The Kestner Tenement (/pl/; Kamienica Kestnerów) is a tenement house in Warsaw, Poland, located at 27 Kraków Suburb Street, within the North Downtown neighbourhood. It was designed Józef Grzegorz Lessel, and constructed between 1836 and 1840. It was destroyed in the Second World War, and rebuilt in 1949.

== History ==
The parcel on which the building now stands was owned in 1659 by Wojciech Buba, and in 1669, by the Stankiewicz family. By 1700, there stood the tenement house, owned by barber surgeon Jędrzej Lassociński. In 1770, it belonged to Hankaj, and in 1790, to Józef Borkowski. Between 1836 and 1840, in place of the building was constructed a new tenement house, designed by architect Józef Grzegorz Lessel, for glove maker Kestner. In the 19th century, it housed a confectionery owned by Laurenty Tosi. The store also hosted art exhibitions and concerts, and sold alcohol.

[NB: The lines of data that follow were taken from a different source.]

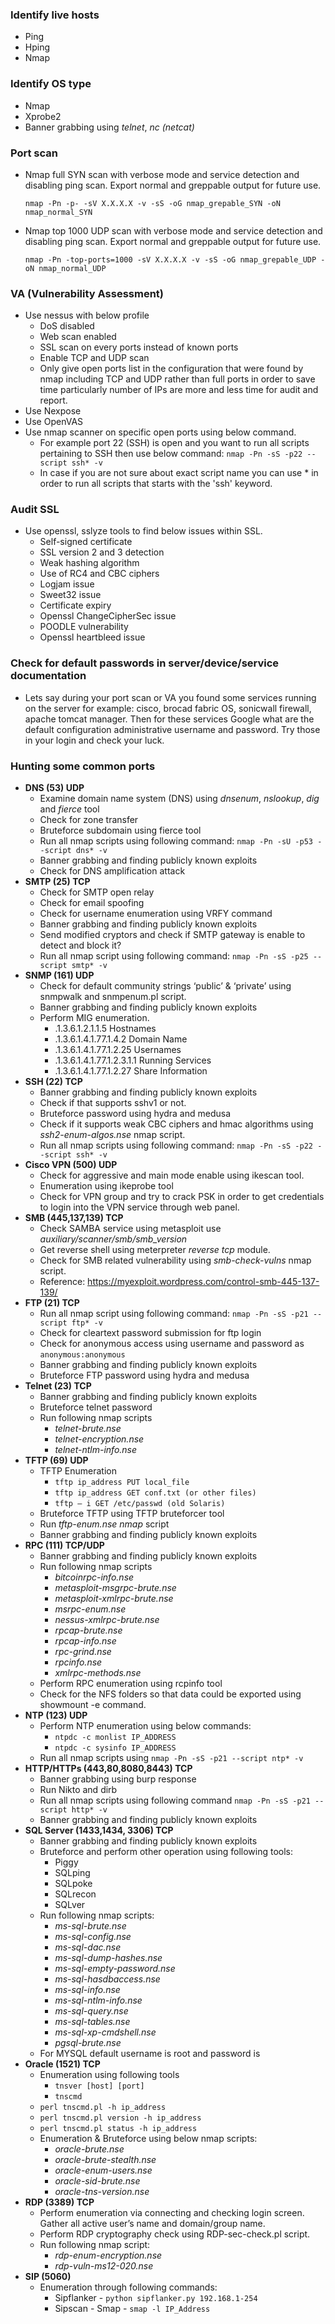 
### Identify live hosts
- Ping
- Hping
- Nmap

### Identify OS type
- Nmap
- Xprobe2
- Banner grabbing using *telnet*, *nc (netcat)*

### Port scan
- Nmap full SYN scan with verbose mode and service detection and disabling ping scan. Export normal and greppable output for future use.

    `nmap -Pn -p- -sV X.X.X.X -v -sS -oG nmap_grepable_SYN -oN nmap_normal_SYN`

- Nmap top 1000 UDP scan with verbose mode and service detection and disabling ping scan. Export normal and greppable output for future use.

    `nmap -Pn -top-ports=1000 -sV X.X.X.X -v -sS -oG nmap_grepable_UDP -oN nmap_normal_UDP`

### VA (Vulnerability Assessment)
- Use nessus with below profile
	- DoS disabled
	- Web scan enabled
	- SSL scan on every ports instead of known ports
	- Enable TCP and UDP scan
	- Only give open ports list in the configuration that were found by nmap including TCP and UDP rather than full ports in order to save time particularly number of IPs are more and less time for audit and report.
- Use Nexpose
- Use OpenVAS
- Use nmap scanner on specific open ports using below command.
	- For example port 22 (SSH) is open and you want to run all scripts pertaining to SSH then use below command:
`nmap -Pn -sS -p22 --script ssh* -v`
	- In case if you are not sure about exact script name you can use * in order to run all scripts that starts with the 'ssh' keyword.

### Audit SSL
- Use openssl, sslyze tools to find below issues within SSL.
	- Self-signed certificate
	- SSL version 2 and 3 detection
	- Weak hashing algorithm
	- Use of RC4 and CBC ciphers
	- Logjam issue
	- Sweet32 issue
	- Certificate expiry
	- Openssl ChangeCipherSec issue
	- POODLE vulnerability
	- Openssl heartbleed issue

### Check for default passwords in server/device/service documentation
- Lets say during your port scan or VA you found some services running on the server for example: cisco, brocad fabric OS, sonicwall firewall, apache tomcat manager. Then for these services Google what are the default configuration administrative username and password. Try those in your login and check your luck.

### Hunting some common ports
- **DNS (53) UDP**
	- 	Examine domain name system (DNS) using *dnsenum*, *nslookup*, *dig* and *fierce* tool
	- 	Check for zone transfer
	- 	Bruteforce subdomain using fierce tool
	- 	Run all nmap scripts using following command: `nmap -Pn -sU -p53 --script dns* -v`
	- 	Banner grabbing and finding publicly known exploits
	- 	Check for DNS amplification attack
- **SMTP (25) TCP**
	- Check for SMTP open relay
	- Check for email spoofing
	- Check for username enumeration using VRFY command
	- Banner grabbing and finding publicly known exploits
	- Send modified cryptors and check if SMTP gateway is enable to detect and block it?
	- Run all nmap script using following command: `nmap -Pn -sS -p25 --script smtp* -v`
- **SNMP (161) UDP**
	- Check for default community strings ‘public’ & ‘private’ using snmpwalk and snmpenum.pl script.
	- Banner grabbing and finding publicly known exploits
	- Perform MIG enumeration.
		- .1.3.6.1.2.1.1.5 Hostnames
		- .1.3.6.1.4.1.77.1.4.2 Domain Name
		- .1.3.6.1.4.1.77.1.2.25 Usernames
		- .1.3.6.1.4.1.77.1.2.3.1.1 Running Services
		- .1.3.6.1.4.1.77.1.2.27 Share Information
- **SSH (22) TCP**
	- 	Banner grabbing and finding publicly known exploits
	- 	Check if that supports sshv1 or not.
	- 	Bruteforce password using hydra and medusa
	- 	Check if it supports weak CBC ciphers and hmac algorithms using  *ssh2-enum-algos.nse*  nmap script.
	- 	Run all nmap scripts using following command: `nmap -Pn -sS -p22 --script ssh* -v`
- **Cisco VPN (500) UDP**
	- Check for aggressive and main mode enable using ikescan tool.
	- Enumeration using ikeprobe tool
	- Check for VPN group and try to crack PSK in order to get credentials to login into the VPN service through web panel.
- **SMB (445,137,139) TCP**
	- Check SAMBA service using metasploit use *auxiliary/scanner/smb/smb_version*
	- Get reverse shell using meterpreter *reverse tcp* module.
	- Check for SMB related vulnerability using *smb-check-vulns* nmap script.
	- Reference: https://myexploit.wordpress.com/control-smb-445-137-139/
- **FTP (21) TCP**
	- Run all nmap script using following command: `nmap -Pn -sS -p21 --script ftp* -v`
	- Check for cleartext password submission for ftp login
	- Check for anonymous access using username and password as `anonymous:anonymous`
	- Banner grabbing and finding publicly known exploits
	- Bruteforce FTP password using hydra and medusa
- **Telnet (23) TCP**
	- Banner grabbing and finding publicly known exploits
	- Bruteforce telnet password
	- Run following nmap scripts
		- *telnet-brute.nse*
		- *telnet-encryption.nse*
		- *telnet-ntlm-info.nse*
- **TFTP (69) UDP**
	- TFTP Enumeration
		- `tftp ip_address PUT local_file`
		- `tftp ip_address GET conf.txt (or other files)`
		- `tftp – i GET /etc/passwd (old Solaris)`
	- Bruteforce TFTP using TFTP bruteforcer tool
	- Run *tftp-enum.nse nmap* script
	- Banner grabbing and finding publicly known exploits
- **RPC (111) TCP/UDP**
	- Banner grabbing and finding publicly known exploits
	- Run following nmap scripts
		- *bitcoinrpc-info.nse*
		- *metasploit-msgrpc-brute.nse*
		- *metasploit-xmlrpc-brute.nse*
		- *msrpc-enum.nse*
		- *nessus-xmlrpc-brute.nse*
		- *rpcap-brute.nse*
		- *rpcap-info.nse*
		- *rpc-grind.nse*
		- *rpcinfo.nse*
		- *xmlrpc-methods.nse*
	- Perform RPC enumeration using rcpinfo tool
	- Check for the NFS folders so that data could be exported using showmount -e command.
- **NTP (123) UDP**
	- Perform NTP enumeration using below commands:
		- `ntpdc -c monlist IP_ADDRESS`
		- `ntpdc -c sysinfo IP_ADDRESS`
	- Run all nmap scripts using `nmap -Pn -sS -p21 --script ntp* -v`
- **HTTP/HTTPs (443,80,8080,8443) TCP**
	- Banner grabbing using burp response
	- Run Nikto and dirb
	- Run all nmap scripts using following command `nmap -Pn -sS -p21 --script http* -v`
	- Banner grabbing and finding publicly known exploits
- **SQL Server (1433,1434, 3306) TCP**
	- Banner grabbing and finding publicly known exploits
	- Bruteforce and perform other operation using following tools:
		-   Piggy
		-   SQLping
		-   SQLpoke
		-  SQLrecon
		-  SQLver
	- Run following nmap scripts:
		-  *ms-sql-brute.nse*
		- *ms-sql-config.nse*
		- *ms-sql-dac.nse*
		- *ms-sql-dump-hashes.nse*
		- *ms-sql-empty-password.nse*
		- *ms-sql-hasdbaccess.nse*
		- *ms-sql-info.nse*
		- *ms-sql-ntlm-info.nse*
		- *ms-sql-query.nse*
		- *ms-sql-tables.nse*
		- *ms-sql-xp-cmdshell.nse*
		- *pgsql-brute.nse*
	- For MYSQL default username is root and password is
- **Oracle (1521) TCP**
	- Enumeration using following tools
		-   `tnsver [host] [port]`
		- `tnscmd`
	- `perl tnscmd.pl -h ip_address`
	- `perl tnscmd.pl version -h ip_address`
	- `perl tnscmd.pl status -h ip_address`
	- Enumeration & Bruteforce using below nmap scripts:
		- *oracle-brute.nse*
		- *oracle-brute-stealth.nse*
		- *oracle-enum-users.nse*
		-   *oracle-sid-brute.nse*
		-  *oracle-tns-version.nse*
- **RDP (3389) TCP**
	- Perform enumeration via connecting and checking login screen. Gather all active user’s name and domain/group name.
	- Perform RDP cryptography check using RDP-sec-check.pl script.
	- Run following nmap script:
		-  *rdp-enum-encryption.nse*
		-  *rdp-vuln-ms12-020.nse*
- **SIP (5060)**
	- Enumeration through following commands:
		-   Sipflanker - `python sipflanker.py 192.168.1-254`
		-   Sipscan - Smap - `smap -l IP_Address`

The building was burned down in 1944 during the Warsaw Uprising in the Second World War, and deconstructed after the conflict, leaving only the foundations. It was rebuilt in 1949, with a design by Zygmunt Stępiński and Mieczysław Kuzma, based on the historic look of the building.

In 1965 it was entered into the national heritage list, and in 2008, it was re-privatised.